Further up the mountainside is the Welsh Highland Railway, which offers splendid views of the lake from the south. Road and railway both run from Caernarfon to Beddgelert and then through the Aberglaslyn Pass to Porthmadog. The railway comes from Caernarfon and as it approaches the lake veers left from the Castell Cidwm rock face through a hand-carved rock cutting and under a small bridge before heading up the east side of the lake towards Snowdon Ranger railway station and later Rhyd Ddu railway station at the start of the Rhyd Ddu path to the summit of Snowdon.

Rail and road run side by side for over half a mile to the summit of the mountain pass at Pitt's Head where the road passes over the railway before descending steeply through Nant Colwyn to Beddgelert.
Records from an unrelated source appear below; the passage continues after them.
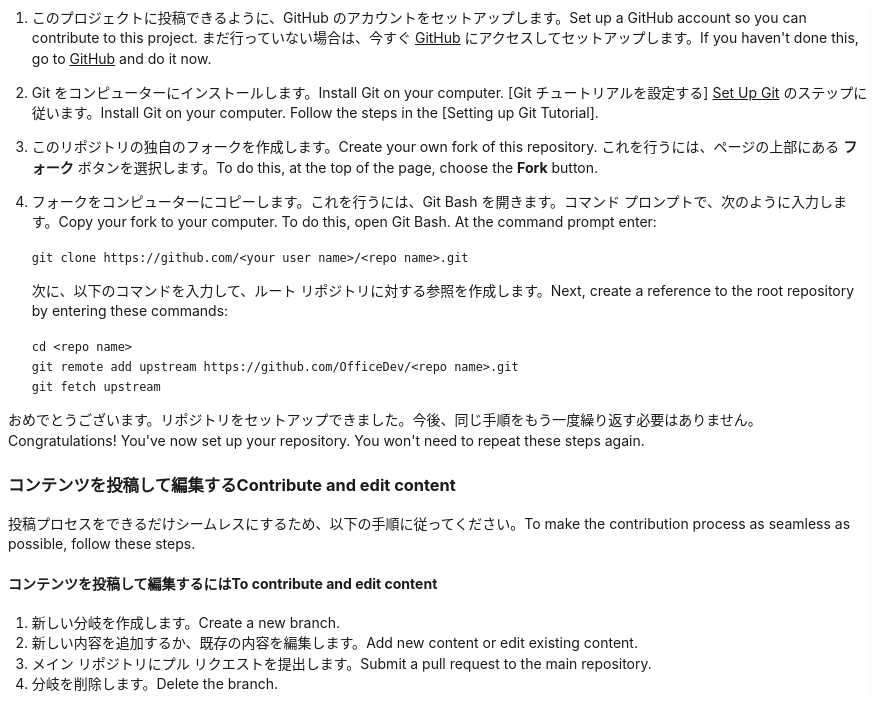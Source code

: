 1.  <span data-ttu-id="d6f6f-154">このプロジェクトに投稿できるように、GitHub のアカウントをセットアップします。</span><span class="sxs-lookup"><span data-stu-id="d6f6f-154">Set up a GitHub account so you can contribute to this project.</span></span> <span data-ttu-id="d6f6f-155">まだ行っていない場合は、今すぐ [GitHub](https://github.com/join) にアクセスしてセットアップします。</span><span class="sxs-lookup"><span data-stu-id="d6f6f-155">If you haven't done this, go to [GitHub](https://github.com/join) and do it now.</span></span>
2.  <span data-ttu-id="d6f6f-156">Git をコンピューターにインストールします。</span><span class="sxs-lookup"><span data-stu-id="d6f6f-156">Install Git on your computer.</span></span> <span data-ttu-id="d6f6f-157">[Git チュートリアルを設定する] [Set Up Git] のステップに従います。</span><span class="sxs-lookup"><span data-stu-id="d6f6f-157">Install Git on your computer. Follow the steps in the [Setting up Git Tutorial].</span></span>
3.  <span data-ttu-id="d6f6f-158">このリポジトリの独自のフォークを作成します。</span><span class="sxs-lookup"><span data-stu-id="d6f6f-158">Create your own fork of this repository.</span></span> <span data-ttu-id="d6f6f-159">これを行うには、ページの上部にある **フォーク** ボタンを選択します。</span><span class="sxs-lookup"><span data-stu-id="d6f6f-159">To do this, at the top of the page, choose the **Fork** button.</span></span>
4.  <span data-ttu-id="d6f6f-p110">フォークをコンピューターにコピーします。これを行うには、Git Bash を開きます。コマンド プロンプトで、次のように入力します。</span><span class="sxs-lookup"><span data-stu-id="d6f6f-p110">Copy your fork to your computer. To do this, open Git Bash. At the command prompt enter:</span></span>

        git clone https://github.com/<your user name>/<repo name>.git

    <span data-ttu-id="d6f6f-163">次に、以下のコマンドを入力して、ルート リポジトリに対する参照を作成します。</span><span class="sxs-lookup"><span data-stu-id="d6f6f-163">Next, create a reference to the root repository by entering these commands:</span></span>

        cd <repo name>
        git remote add upstream https://github.com/OfficeDev/<repo name>.git
        git fetch upstream

<span data-ttu-id="d6f6f-p111">おめでとうございます。リポジトリをセットアップできました。今後、同じ手順をもう一度繰り返す必要はありません。</span><span class="sxs-lookup"><span data-stu-id="d6f6f-p111">Congratulations! You've now set up your repository. You won't need to repeat these steps again.</span></span>

### <a name="contribute-and-edit-content"></a><span data-ttu-id="d6f6f-167">コンテンツを投稿して編集する</span><span class="sxs-lookup"><span data-stu-id="d6f6f-167">Contribute and edit content</span></span>

<span data-ttu-id="d6f6f-168">投稿プロセスをできるだけシームレスにするため、以下の手順に従ってください。</span><span class="sxs-lookup"><span data-stu-id="d6f6f-168">To make the contribution process as seamless as possible, follow these steps.</span></span>

#### <a name="to-contribute-and-edit-content"></a><span data-ttu-id="d6f6f-169">コンテンツを投稿して編集するには</span><span class="sxs-lookup"><span data-stu-id="d6f6f-169">To contribute and edit content</span></span>

1. <span data-ttu-id="d6f6f-170">新しい分岐を作成します。</span><span class="sxs-lookup"><span data-stu-id="d6f6f-170">Create a new branch.</span></span>
2. <span data-ttu-id="d6f6f-171">新しい内容を追加するか、既存の内容を編集します。</span><span class="sxs-lookup"><span data-stu-id="d6f6f-171">Add new content or edit existing content.</span></span>
3. <span data-ttu-id="d6f6f-172">メイン リポジトリにプル リクエストを提出します。</span><span class="sxs-lookup"><span data-stu-id="d6f6f-172">Submit a pull request to the main repository.</span></span>
4. <span data-ttu-id="d6f6f-173">分岐を削除します。</span><span class="sxs-lookup"><span data-stu-id="d6f6f-173">Delete the branch.</span></span>


[GitHub Home]: http://github.com
[GitHub ヘルプ]: http://help.github.com/
[GitHub Help]: http://help.github.com/
[Set Up Git]: http://help.github.com/win-set-up-git/
[Markdown Home]: http://daringfireball.net/projects/markdown/
[Daring Fireball]: http://daringfireball.net/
Pitt's Head is also the starting point of the old 'Beddgelert' route of the Rhyd Ddu path to Snowdon. Midway along the eastern shore of the lake is the starting point of the easier but less sensational Snowdon Ranger path to the summit of Snowdon. This route makes an excellent way down Snowdon as the view of the lake is magnificent whatever the weather.

Since the Middle Ages the overland route from Caernarfon to Beddgelert via Llyn Cwellyn and then via the River Glaslyn and the Traeth Mawr to Cardigan Bay was often the preferred alternative to the long voyage round the Llŷn Peninsula.